Hamaayan / The Torah Spring
Edited by Shlomo Katz
Volume XVI, No. 14
28 Tevet 5762
January 12, 2002
Orach Chaim 566:7-567:1
Daf Yomi (Bavli): Bava Metzia 51
Daf Yomi (Yerushalmi): Shevi'it 19
This week's parashah contains seven of the ten plagues that
Hashem brought upon the Egyptians. Why were the plagues ten in
number? R' Yosef Moshe z"l (Polish rabbi; died 1815) offers the
On the verse (Yirmiyahu 31:19), "Is Ephraim My dear son," the
midrash comments (as if quoting Hashem): "How dear is he to Me?
How many frogs did I pay? How many lice did I pay?" The Midrash
refers to these plagues as if Hashem gave the frogs and lice as a
ransom for Ephraim, a nickname for the Jewish people.
Was it halachically proper to pay a large ransom for Bnei
Yisrael? Halachah in fact prohibits paying exorbitant ransoms in
order not to encourage kidnaping. There is one case, however,
where halachah not only permits, but demands, that a huge ransom
be paid. Specifically, the gemara states that if one sells his
slave to a non-Jew, and the non-Jewish buyer prevents the slave
from observing mitzvot, the seller is obligated to redeem the
slave even for ten times the slave's value.
Such was the case in Egypt. The verse (Devarim 26:6), "The
Egyptians treated us badly," also can be translated, "The
Egyptians made us bad." They lowered our spiritual stature by
preventing us from performing the mitzvot. Hashem therefore had
to ransom us even for a _ten-fold_ ransom. This is why we
introduce the plagues in the Haggadah with the statement: "These
are the ten plagues that Hashem brought on the Egyptians _in
Egypt_." The last two words are seemingly redundant, but they
emphasize why there were _ten_ plagues: Bnei Yisrael were
enslaved _in Egypt_, where they could not perform mitzvot.
(Haggadah Shel Pesach Be'er Mayim p.72)
"V'lakachti / I shall take you to Me for a people and I
shall be a God to you; and you shall know that I am Hashem
your God, Who takes you out from under the burdens of
This is one of the "Four Expressions of Redemption" for which
we drink four cups of wine at the Seder. Specifically, the Sages
say that this verse alludes to the giving of the Torah.

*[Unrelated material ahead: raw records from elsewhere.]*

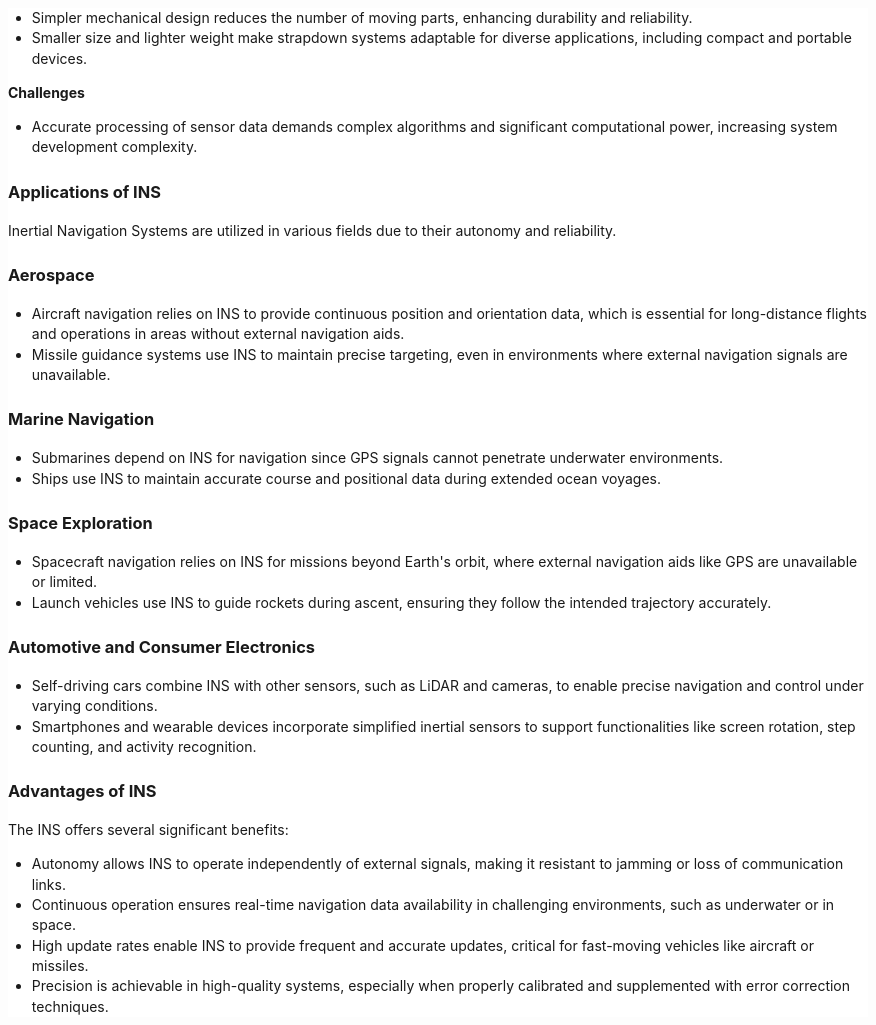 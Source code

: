 - Simpler mechanical design reduces the number of moving parts, enhancing durability and reliability.
- Smaller size and lighter weight make strapdown systems adaptable for diverse applications, including compact and portable devices.

**Challenges**

- Accurate processing of sensor data demands complex algorithms and significant computational power, increasing system development complexity.

### Applications of INS

Inertial Navigation Systems are utilized in various fields due to their autonomy and reliability.

### Aerospace

- Aircraft navigation relies on INS to provide continuous position and orientation data, which is essential for long-distance flights and operations in areas without external navigation aids.
- Missile guidance systems use INS to maintain precise targeting, even in environments where external navigation signals are unavailable.

### Marine Navigation

- Submarines depend on INS for navigation since GPS signals cannot penetrate underwater environments.
- Ships use INS to maintain accurate course and positional data during extended ocean voyages.

### Space Exploration

- Spacecraft navigation relies on INS for missions beyond Earth's orbit, where external navigation aids like GPS are unavailable or limited.
- Launch vehicles use INS to guide rockets during ascent, ensuring they follow the intended trajectory accurately.

### Automotive and Consumer Electronics

- Self-driving cars combine INS with other sensors, such as LiDAR and cameras, to enable precise navigation and control under varying conditions.
- Smartphones and wearable devices incorporate simplified inertial sensors to support functionalities like screen rotation, step counting, and activity recognition.

### Advantages of INS

The INS offers several significant benefits:

- Autonomy allows INS to operate independently of external signals, making it resistant to jamming or loss of communication links.
- Continuous operation ensures real-time navigation data availability in challenging environments, such as underwater or in space.
- High update rates enable INS to provide frequent and accurate updates, critical for fast-moving vehicles like aircraft or missiles.
- Precision is achievable in high-quality systems, especially when properly calibrated and supplemented with error correction techniques.
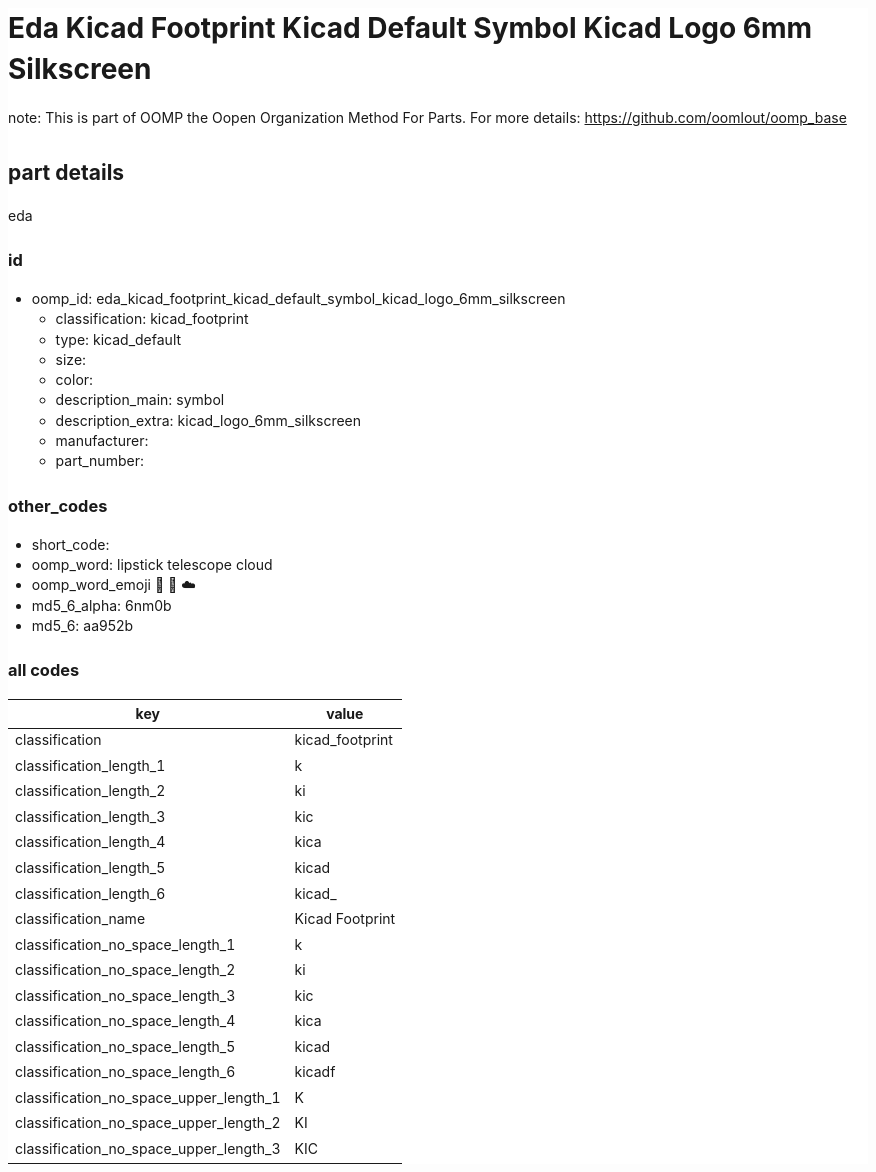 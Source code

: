 # Eda Kicad Footprint Kicad Default Symbol Kicad Logo 6mm Silkscreen  

note: This is part of OOMP the Oopen Organization Method For Parts. For more details: https://github.com/oomlout/oomp_base

##  part details



eda

### id
* oomp_id: eda_kicad_footprint_kicad_default_symbol_kicad_logo_6mm_silkscreen
  * classification: kicad_footprint
  * type: kicad_default
  * size: 
  * color: 
  * description_main: symbol
  * description_extra: kicad_logo_6mm_silkscreen
  * manufacturer: 
  * part_number: 

### other_codes
* short_code: 
* oomp_word: lipstick telescope cloud
* oomp_word_emoji :lipstick: :telescope: :cloud:
* md5_6_alpha: 6nm0b
* md5_6: aa952b

### all codes 
| key | value |  
| --- | --- |  
| classification | kicad_footprint |  
| classification_length_1 | k |  
| classification_length_2 | ki |  
| classification_length_3 | kic |  
| classification_length_4 | kica |  
| classification_length_5 | kicad |  
| classification_length_6 | kicad_ |  
| classification_name | Kicad Footprint |  
| classification_no_space_length_1 | k |  
| classification_no_space_length_2 | ki |  
| classification_no_space_length_3 | kic |  
| classification_no_space_length_4 | kica |  
| classification_no_space_length_5 | kicad |  
| classification_no_space_length_6 | kicadf |  
| classification_no_space_upper_length_1 | K |  
| classification_no_space_upper_length_2 | KI |  
| classification_no_space_upper_length_3 | KIC |   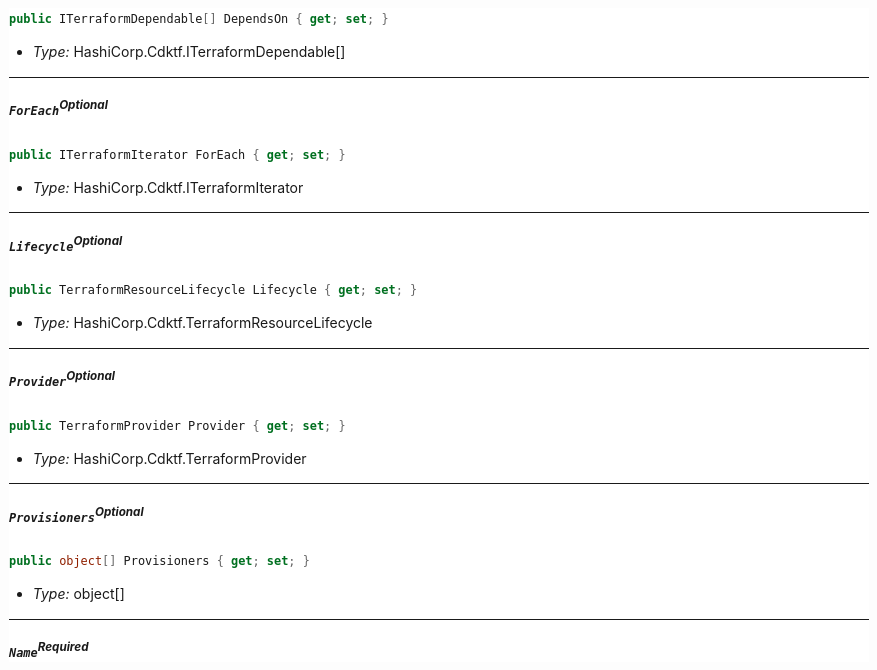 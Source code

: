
 ```csharp
public ITerraformDependable[] DependsOn { get; set; }
```

- *Type:* HashiCorp.Cdktf.ITerraformDependable[]

---

##### `ForEach`<sup>Optional</sup> <a name="ForEach" id="@cdktf/provider-azurerm.videoAnalyzerEdgeModule.VideoAnalyzerEdgeModuleConfig.property.forEach"></a>

```csharp
public ITerraformIterator ForEach { get; set; }
```

- *Type:* HashiCorp.Cdktf.ITerraformIterator

---

##### `Lifecycle`<sup>Optional</sup> <a name="Lifecycle" id="@cdktf/provider-azurerm.videoAnalyzerEdgeModule.VideoAnalyzerEdgeModuleConfig.property.lifecycle"></a>

```csharp
public TerraformResourceLifecycle Lifecycle { get; set; }
```

- *Type:* HashiCorp.Cdktf.TerraformResourceLifecycle

---

##### `Provider`<sup>Optional</sup> <a name="Provider" id="@cdktf/provider-azurerm.videoAnalyzerEdgeModule.VideoAnalyzerEdgeModuleConfig.property.provider"></a>

```csharp
public TerraformProvider Provider { get; set; }
```

- *Type:* HashiCorp.Cdktf.TerraformProvider

---

##### `Provisioners`<sup>Optional</sup> <a name="Provisioners" id="@cdktf/provider-azurerm.videoAnalyzerEdgeModule.VideoAnalyzerEdgeModuleConfig.property.provisioners"></a>

```csharp
public object[] Provisioners { get; set; }
```

- *Type:* object[]

---

##### `Name`<sup>Required</sup> <a name="Name" id="@cdktf/provider-azurerm.videoAnalyzerEdgeModule.VideoAnalyzerEdgeModuleConfig.property.name"></a>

R' Yitzchak Arieli z"l (see back page) writes: We learn from
here that our existence as a people depends on our acceptance of
the Torah, and only through the Torah are we called "G-d's
nation." The Biblical Ruth recognized this when she converted to
Judaism. Thus, the gemara (Yevamot 47b) teaches that Ruth's
statement (Ruth 1:16), "Your people are my people," was
responding to Naomi's attempt to dissuade her from converting,
saying, "We have 613 commandments." It is our Torah and mitzvot
that define us as a people.
Yet, there is a fifth Expression of Redemption, one which is
not represented by a cup of wine. This is (Shmot 6:8):
"Ve'haivaiti / I shall bring you to the land about which I raised
My hand to give it to Avraham, Yitzchak, and Yaakov; and I shall
give it to you as a heritage." Why is this Expression not
represented by a cup of wine? Because it is not simply another
promise like the other four Expressions; it is the ultimate goal
of all of the others, and they are preparatory steps for it.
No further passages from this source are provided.